What’s hard to explain though, is how much I take this job home with me. I mean, I literally work from home. When I started 3 years ago, I just thought this would be a more social job than sitting in a studio all day by myself. (Turns out there’s still a lot of that). But I’ve gotten to know so many people’s stories. And when I find out I got the last pictures of someone before a terrible accident, or I see someone through a stressful family situation, it’s much more than taking pictures. I edit frame by frame, remembering too. And honestly, I take pride in the fact that I’ve even grown to be friends with some of my couples.

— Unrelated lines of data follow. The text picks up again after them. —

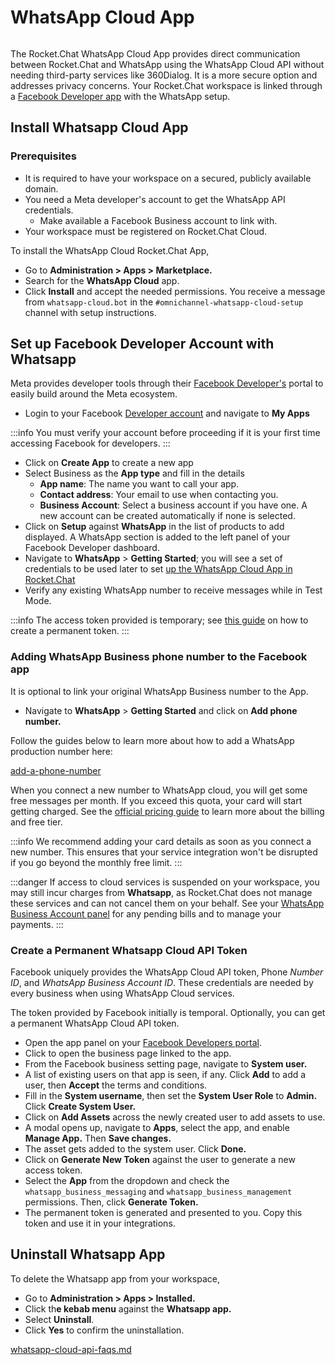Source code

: # WhatsApp Cloud App

<figure><img src="..//Premium.svg" alt=""></img><figcaption></figcaption></figure>

The Rocket.Chat WhatsApp Cloud App provides direct communication between Rocket.Chat and WhatsApp using the WhatsApp Cloud API without needing third-party services like 360Dialog. It is a more secure option and addresses privacy concerns. Your Rocket.Chat workspace is linked through a [Facebook Developer app](https://developers.facebook.com/apps) with the WhatsApp setup.

## Install Whatsapp Cloud App

### Prerequisites

* It is required to have your workspace on a secured, publicly available domain.
* You need a Meta developer's account to get the WhatsApp API credentials.
  * Make available a Facebook Business account to link with.
* Your workspace must be registered on Rocket.Chat Cloud.

To install the WhatsApp Cloud Rocket.Chat App,

* Go to **Administration > Apps > Marketplace.**
* Search for the **WhatsApp Cloud** app.
* Click **Install** and accept the needed permissions. You receive a message from `whatsapp-cloud.bot` in the `#omnichannel-whatsapp-cloud-setup` channel with setup instructions.

## Set up Facebook Developer Account with Whatsapp

Meta provides developer tools through their [Facebook Developer's](http://developers.facebook.com/) portal to easily build around the Meta ecosystem.

* Login to your Facebook [Developer account](http://developers.facebook.com) and navigate to **My Apps**

:::info
You must verify your account before proceeding if it is your first time accessing Facebook for developers.
:::

* Click on **Create App** to create a new app
* Select Business as the **App type** and fill in the details
  * **App name**: The name you want to call your app.
  * **Contact address**: Your email to use when contacting you.
  * **Business Account**: Select a business account if you have one. A new account can be created automatically if none is selected.
* Click on **Setup** against **WhatsApp** in the list of products to add displayed. A WhatsApp section is added to the left panel of your Facebook Developer dashboard.
* Navigate to **WhatsApp** > **Getting Started**; you will see a set of credentials to be used later to set [up the WhatsApp Cloud App in Rocket.Chat](configure-whatsapp-cloud-app.md)
* Verify any existing WhatsApp number to receive messages while in Test Mode.

:::info
The access token provided is temporary; see [this guide](./#create-a-permanent-whatsapp-cloud-api-token) on how to create a permanent token.
:::

### Adding WhatsApp Business phone number to the Facebook app

It is optional to link your original WhatsApp Business number to the App.

* Navigate to **WhatsApp** > **Getting Started** and click on **Add phone number.**

Follow the guides below to learn more about how to add a WhatsApp production number here:

[add-a-phone-number](https://developers.facebook.com/docs/whatsapp/cloud-api/get-started/add-a-phone-number/)

[](https://youtu.be/CEt_KMMv3V8?t=388)

When you connect a new number to WhatsApp cloud, you will get  some free messages per month. If you exceed this quota, your card will start getting charged. See the [official pricing guide](https://developers.facebook.com/docs/whatsapp/pricing/) to learn more about the billing and free tier.

:::info
We recommend adding your card details as soon as you connect a new number. This ensures that your service integration won't be disrupted if you go beyond the monthly free limit.
:::

:::danger
If access to cloud services is suspended on your workspace, you may still incur charges from **Whatsapp**, as  Rocket.Chat does not manage these services and can not cancel them on your behalf. See your [WhatsApp Business Account panel](https://developers.facebook.com/docs/whatsapp/cloud-api/get-started) for any pending bills and to manage your payments.
:::

### Create a Permanent Whatsapp Cloud API Token

Facebook uniquely provides the WhatsApp Cloud API token, Phone _Number ID_, and _WhatsApp Business Account ID_. These credentials are needed by every business when using WhatsApp Cloud services.

The token provided by Facebook initially is temporal. Optionally, you can get a permanent WhatsApp Cloud API token.

* Open the app panel on your [Facebook Developers portal](https://developers.facebook.com/apps).
* Click to open the business page linked to the app.
* From the Facebook business setting page, navigate to **System user.**
* A list of existing users on that app is seen, if any. Click **Add** to add a user, then **Accept** the terms and conditions.
* Fill in the **System username**, then set the **System User Role** to **Admin.** Click **Create System User.**
* Click on **Add Assets** across the newly created user to add assets to use.
* A modal opens up, navigate to **Apps**, select the app, and enable **Manage App.** Then **Save changes.**
* The asset gets added to the system user. Click **Done.**
* Click on **Generate New Token** against the user to generate a new access token.
* Select the **App** from the dropdown and check the `whatsapp_business_messaging` and `whatsapp_business_management` permissions. Then, click **Generate Token.**
* The permanent token is generated and presented to you. Copy this token and use it in your integrations.

## Uninstall Whatsapp App

To delete the Whatsapp app from your workspace,

* Go to **Administration > Apps > Installed.**
* Click th**e kebab menu** against the **Whatsapp app.**
* Select **Uninstall**.
* Click **Yes** to confirm the uninstallation.


[whatsapp-cloud-api-faqs.md](../../../../../resources/frequently-asked-questions/whatsapp-cloud-api-faqs.md)

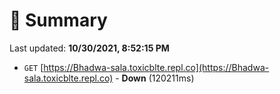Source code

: # 📖 Summary
Last updated: **10/30/2021, 8:52:15 PM**

- `GET` [https://Bhadwa-sala.toxicblte.repl.co](https://Bhadwa-sala.toxicblte.repl.co) - **Down** (120211ms)
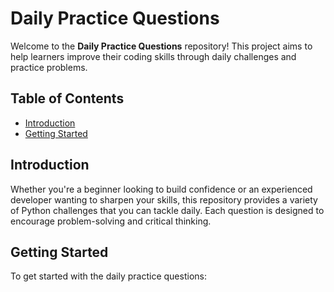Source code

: # Daily Practice Questions

Welcome to the **Daily Practice Questions** repository! This project aims to help learners improve their coding skills through daily challenges and practice problems.

## Table of Contents

- [Introduction](#introduction)
- [Getting Started](#getting-started)

## Introduction

Whether you're a beginner looking to build confidence or an experienced developer wanting to sharpen your skills, this repository provides a variety of Python challenges that you can tackle daily. Each question is designed to encourage problem-solving and critical thinking.

## Getting Started

To get started with the daily practice questions:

After a very challenging but rewarding year, I’ve never felt more assured that it’s the real moments that matter most. Not pretty details. Not forced poses that feel fake to the people in them. Because I’d rather give someone that last picture or a real smile than a detail of a sign any day. Do I love great florals or an awesome venue? Of course. Will I capture the details for you? Absolutely. But do I think that’s what photographing a wedding should center on? No and I could give you all too many reasons why.
I know this is a deeper dive. And really, I’m not dogging on having a pretty wedding. Um… hello… I’m a wedding photographer that started out as a mixed media artist. Of course I still love a great design! But a pretty inspo image is forgettable. It’s just like any of the thousands of pretty inspo images you scroll through every day. I know because I take plenty of them! But can I tell you images you won’t forget? – Your parents watching your ceremony. Your grandpa dancing. You laughing together as a couple – having a moment alone.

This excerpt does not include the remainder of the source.